TASK PROMPT – Which lines in the data below contain the word "Create"? Pull each of them out.
[[ RECORDS PROVIDED, beginning ]]
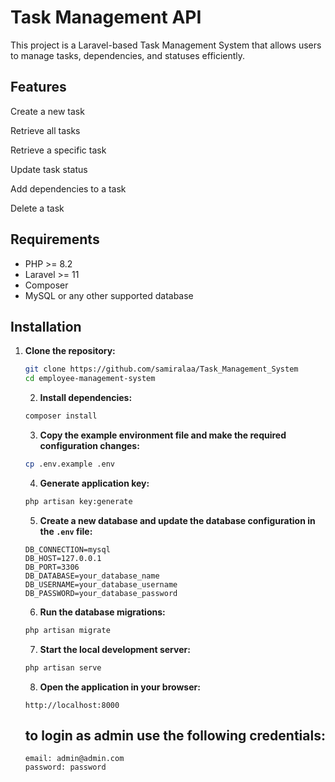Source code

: # Task Management API

This project is a Laravel-based Task Management System that allows users to manage tasks, dependencies, and statuses efficiently.

## Features

Create a new task

Retrieve all tasks

Retrieve a specific task

Update task status

Add dependencies to a task

Delete a task
## Requirements

- PHP >= 8.2
- Laravel >= 11
- Composer
- MySQL or any other supported database

## Installation

1. **Clone the repository:**
   ```bash
   git clone https://github.com/samiralaa/Task_Management_System
   cd employee-management-system
   ```
   2. **Install dependencies:**
   ```bash
   composer install
   ```
   3. **Copy the example environment file and make the required configuration changes:**
   ```bash
   cp .env.example .env
   ```
   4. **Generate application key:**
   ```bash
   php artisan key:generate
   ```
   5. **Create a new database and update the database configuration in the `.env` file:**
   ```
   DB_CONNECTION=mysql
   DB_HOST=127.0.0.1
   DB_PORT=3306
   DB_DATABASE=your_database_name
   DB_USERNAME=your_database_username
   DB_PASSWORD=your_database_password
   ```
   6. **Run the database migrations:**
   ```bash
   php artisan migrate
   ```
   7. **Start the local development server:**
   ```bash
   php artisan serve
   ```
   8. **Open the application in your browser:**
   ```
   http://localhost:8000
   ```
   ## to login as admin use the following credentials:
   ```
   email: admin@admin.com
   password: password
   ```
[[ RECORDS PROVIDED, end ]]
RESPONSE TO THE EXERCISE –
Create a new task
   5. **Create a new database and update the database configuration in the `.env` file:**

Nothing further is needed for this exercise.